A trader who conspired to manipulate futures contracts in precious metals committed those actions while working at Deutsche Bank AG, a person familiar with the matter said, and he is now cooperating with prosecutors.
The trader, David Liew, pleaded guilty to fraud on Thursday in federal court in Chicago for his role in the spoofing of contracts for gold, silver, platinum and palladium, court papers said.
Along with spoofing — placing orders without the intent of executing them in an attempt to manipulate the price — he also acknowledged front-running customers’ orders.
Liew’s cooperation suggests more headaches for Deutsche Bank and its traders.

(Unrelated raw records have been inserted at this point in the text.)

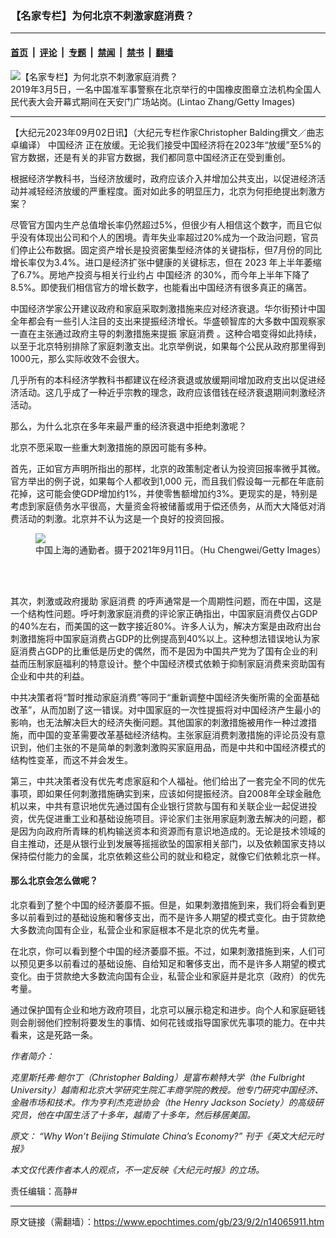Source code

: ### 【名家专栏】为何北京不刺激家庭消费？

---

#### [首页](../../../..?n14065911) &nbsp;|&nbsp; [评论](../../../../../epoch-comment?n14065911) &nbsp;|&nbsp; [专题](../../../../../epoch-special?n14065911) &nbsp;|&nbsp; [禁闻](../../../../../epoch-news?n14065911) &nbsp;|&nbsp; [禁书](../../../../../books?n14065911) &nbsp;|&nbsp; [翻墙](https://github.com/gfw-breaker/nogfw/blob/master/README.md?n14065911)


<div><img alt="【名家专栏】为何北京不刺激家庭消费？" class="attachment-djy_600_400 size-djy_600_400 wp-post-image" src="https://i.epochtimes.com/assets/uploads/2023/09/id14065916-CCP_GettyImages-1128701154-870x522-600x400.jpg"/>
<div class="caption">
 2019年3月5日，一名中国准军事警察在北京举行的中国橡皮图章立法机构全国人民代表大会开幕式期间在天安门广场站岗。(Lintao Zhang/Getty Images)
</div></div><hr/><div class="post_content" id="artbody" itemprop="articleBody">
 <!-- article content begin -->
 <p>
  【大纪元2023年09月02日讯】（大纪元专栏作家Christopher Balding撰文／曲志卓编译）
  <ok href="https://www.epochtimes.com/gb/tag/%E4%B8%AD%E5%9B%BD%E7%BB%8F%E6%B5%8E.html">
   中国经济
  </ok>
  正在放缓。无论我们接受中国经济将在2023年“放缓”至5%的官方数据，还是有关的非官方数据，我们都同意中国经济正在受到重创。
 </p>
 <p>
  根据经济学教科书，当经济放缓时，政府应该介入并增加公共支出，以促进经济活动并减轻经济放缓的严重程度。面对如此多的明显压力，北京为何拒绝提出刺激方案？
 </p>
 <p>
  尽管官方国内生产总值增长率仍然超过5%，但很少有人相信这个数字，而且它似乎没有体现出公司和个人的困境。青年失业率超过20%成为一个政治问题，官员们停止公布数据。固定资产增长是投资密集型经济体的关键指标，但7月份的同比增长率仅为3.4%。进口是经济扩张中健康的关键标志，但在 2023 年上半年萎缩了6.7%。房地产投资与相关行业约占
  <ok href="https://www.epochtimes.com/gb/tag/%E4%B8%AD%E5%9B%BD%E7%BB%8F%E6%B5%8E.html">
   中国经济
  </ok>
  的30%，而今年上半年下降了8.5%。即使我们相信官方的增长数字，也能看出中国经济有很多真正的痛苦。
 </p>
 <p>
  中国经济学家公开建议政府和家庭采取刺激措施来应对经济衰退。华尔街预计中国全年都会有一些引人注目的支出来提振经济增长。华盛顿智库的大多数中国观察家一直在主张通过政府主导的刺激措施来提振
  <ok href="https://www.epochtimes.com/gb/tag/%E5%AE%B6%E5%BA%AD%E6%B6%88%E8%B4%B9.html">
   家庭消费
  </ok>
  。这种合唱变得如此持续，以至于北京特别排除了家庭刺激支出。北京举例说，如果每个公民从政府那里得到1000元，那么实际收效不会很大。
 </p>
 <p>
  几乎所有的本科经济学教科书都建议在经济衰退或放缓期间增加政府支出以促进经济活动。这几乎成了一种近乎宗教的理念，政府应该借钱在经济衰退期间刺激经济活动。
 </p>
 <p>
  那么，为什么北京在多年来最严重的经济衰退中拒绝刺激呢？
 </p>
 <p>
  北京不愿采取一些重大刺激措施的原因可能有多种。
 </p>
 <p>
  首先，正如官方声明所指出的那样，北京的政策制定者认为投资回报率微乎其微。官方举出的例子说，如果每个人都收到1,000 元，而且我们假设每一元都在年底前花掉，这可能会使GDP增加约1%，并使零售额增加约3%。更现实的是，特别是考虑到家庭债务水平很高，大量资金将被储蓄或用于偿还债务，从而大大降低对消费活动的刺激。北京并不认为这是一个良好的投资回报。
 </p>
 <figure class="wp-caption aligncenter" style="width: 601px">
  <ok href=" https://www.theepochtimes.com/_next/image?url=https://img.theepochtimes.com/assets/uploads/2023/08/23/id5479244-ShanghaiFamilyGettyImages-1339652501-1200x800.jpg&amp;w=1200&amp;q=75" rel="noreferrer noopener" target="_blank">
   <img class="" src="https://www.theepochtimes.com/_next/image?url=https://img.theepochtimes.com/assets/uploads/2023/08/23/id5479244-ShanghaiFamilyGettyImages-1339652501-1200x800.jpg&amp;w=1200&amp;q=75"/>
  </ok>
  <br/><figcaption class="wp-caption-text">
   中国上海的通勤者。摄于2021年9月11日。（Hu Chengwei/Getty Images）
  </figcaption><br/>
 </figure><br/>
 <p>
  其次，刺激或政府援助
  <ok href="https://www.epochtimes.com/gb/tag/%E5%AE%B6%E5%BA%AD%E6%B6%88%E8%B4%B9.html">
   家庭消费
  </ok>
  的呼声通常是一个周期性问题，而在中国，这是一个结构性问题。呼吁刺激家庭消费的评论家正确指出，中国家庭消费仅占GDP的40%左右，而美国的这一数字接近80%。许多人认为，解决方案是由政府出台刺激措施将中国家庭消费占GDP的比例提高到40%以上。这种想法错误地认为家庭消费占GDP的比重低是历史的偶然，而不是因为中国共产党为了国有企业的利益而压制家庭福利的特意设计。整个中国经济模式依赖于抑制家庭消费来资助国有企业和中共的利益。
 </p>
 <p>
  中共决策者将“暂时推动家庭消费”等同于“重新调整中国经济失衡所需的全面基础改革”，从而加剧了这一错误。对中国家庭的一次性提振将对中国经济产生最小的影响，也无法解决巨大的经济失衡问题。其他国家的刺激措施被用作一种过渡措施，而中国的变革需要改革基础经济结构。主张家庭消费刺激措施的评论员没有意识到，他们主张的不是简单的刺激刺激购买家庭用品，而是中共和中国经济模式的结构性变革，而这不并会发生。
 </p>
 <p>
  第三，中共决策者没有优先考虑家庭和个人福祉。他们给出了一套完全不同的优先事项，即如果任何刺激措施确实到来，应该如何提振经济。自2008年全球金融危机以来，中共有意识地优先通过国有企业银行贷款与国有和关联企业一起促进投资，优先促进重工业和基础设施项目。评论家们主张用家庭刺激去解决的问题，都是因为向政府所青睐的机构输送资本和资源而有意识地造成的。无论是技术领域的自主推动，还是从银行业到发展等摇摇欲坠的国家相关部门，以及依赖国家支持以保持偿付能力的金属，北京依赖这些公司的就业和稳定，就像它们依赖北京一样。
 </p>
 <h4>
  那么北京会怎么做呢？
 </h4>
 <p>
  北京看到了整个中国的经济萎靡不振。但是，如果刺激措施到来，我们将会看到更多以前看到过的基础设施和奢侈支出，而不是许多人期望的模式变化。由于贷款绝大多数流向国有企业，私营企业和家庭根本不是北京的优先考量。
 </p>
 <p>
  在北京，你可以看到整个中国的经济萎靡不振。不过，如果刺激措施到来，人们可以预见更多以前看过的基础设施、自给知足和奢侈支出，而不是许多人期望的模式变化。由于贷款绝大多数流向国有企业，私营企业和家庭并是北京（政府）的优先考量。
 </p>
 <p>
  通过保护国有企业和地方政府项目，北京可以展示稳定和进步。向个人和家庭砸钱则会削弱他们控制将要发生的事情、如何花钱或指导国家优先事项的能力。在中共看来，这是死路一条。
 </p>
 <p>
  <em>
   作者简介：
  </em>
 </p>
 <p>
  <em>
   克里斯托弗·鲍尔丁（Christopher Balding）是富布赖特大学（the Fulbright University）越南和北京大学研究生院汇丰商学院的教授。他专门研究中国经济、金融市场和技术。作为亨利杰克逊协会（the Henry Jackson Society）的高级研究员，他在中国生活了十多年，越南了十多年，然后移居美国。
  </em>
 </p>
 <p>
  <em>
   原文：
   <ok href="https://www.theepochtimes.com/opinion/why-wont-beijing-stimulate-chinas-economy-5479218" rel="noopener noreferrer" target="_blank">
    “Why Won’t Beijing Stimulate China’s Economy?”
   </ok>
   刊于《英文大纪元时报》
  </em>
 </p>
 <p>
  <em>
   本文仅代表作者本人的观点，不一定反映《大纪元时报》的立场。
  </em>
 </p>
 <p>
  责任编辑：高静#
 </p>
 <!-- article content end -->
 <div id="below_article_ad">
 </div>
</div>


---

原文链接（需翻墙）：https://www.epochtimes.com/gb/23/9/2/n14065911.htm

Liew worked on his own, but also with at least three other traders at the bank to coordinate spoofing hundreds of times, practices he said he learned from his coworkers, court documents said.
Liew’s employer is described as Bank A in the plea agreement and identified as Deutsche Bank by the person familiar with the matter.
Along with the US Department of Justice, the Commodity Futures Trading Commission on Friday settled an enforcement action against Liew, banning him from trading in markets the agency oversees.
Liew’s lawyer Neil MacBride and Deutsche Bank spokesman Troy Gravitt declined to comment.
Deutsche Bank, which was not charged in the spoofing case and whose shares were little changed on Friday, has reached multiple settlements with US regulators on issues including rate-rigging and lax sanctions controls.
It in January agreed to pay US$7.2 billion to the US government over the sale of mortgage securities, while a US Federal Reserve settlement this week over its anti-money laundering lapses required the bank to bring in an outside party to oversee compliance — at least the sixth monitor in recent years.
The bank remains under the justice department’s investigation for its role in trades that allowed wealthy Russians to move about US$10 billion out of the country, though it has settled with bank regulators.
The case against Liew is the first fruit of the federal criminal investigation into whether traders at some of the world’s biggest banks conspired to manipulate prices in precious-metals markets.
Prosecutors have pursued spoofing charges more aggressively since the adoption of the Dodd-Frank financial law, which made the practice illegal, most notably charging a British trader with contributing to the “flash crash” of 2010.
They now have the help of Liew, who was charged in January under seal and is providing the government with information.
Liew joined the bank in July 2009 after receiving his bachelor’s degree as part of the bank’s global analyst program, court documents said.
Later that year, he was installed at the bank’s metals trading desk in the Asia-Pacific region, where he learned how to spoof from experienced metals traders, the documents said.
Liew until February 2012 worked with other traders at the bank to rig precious metals futures by transmitting orders to the Chicago Mercantile Exchange that they never intended to fill, court papers said.
Liew and the conspirators sought to create a false sense of supply or demand to drive the price of precious metals futures contracts up or down, or artificially increase the number of participants willing to transact at the existing price, the plea agreement said.
Liew and his conspirators could profit or mitigate losses by executing their positions before the spoof order, the agreement said.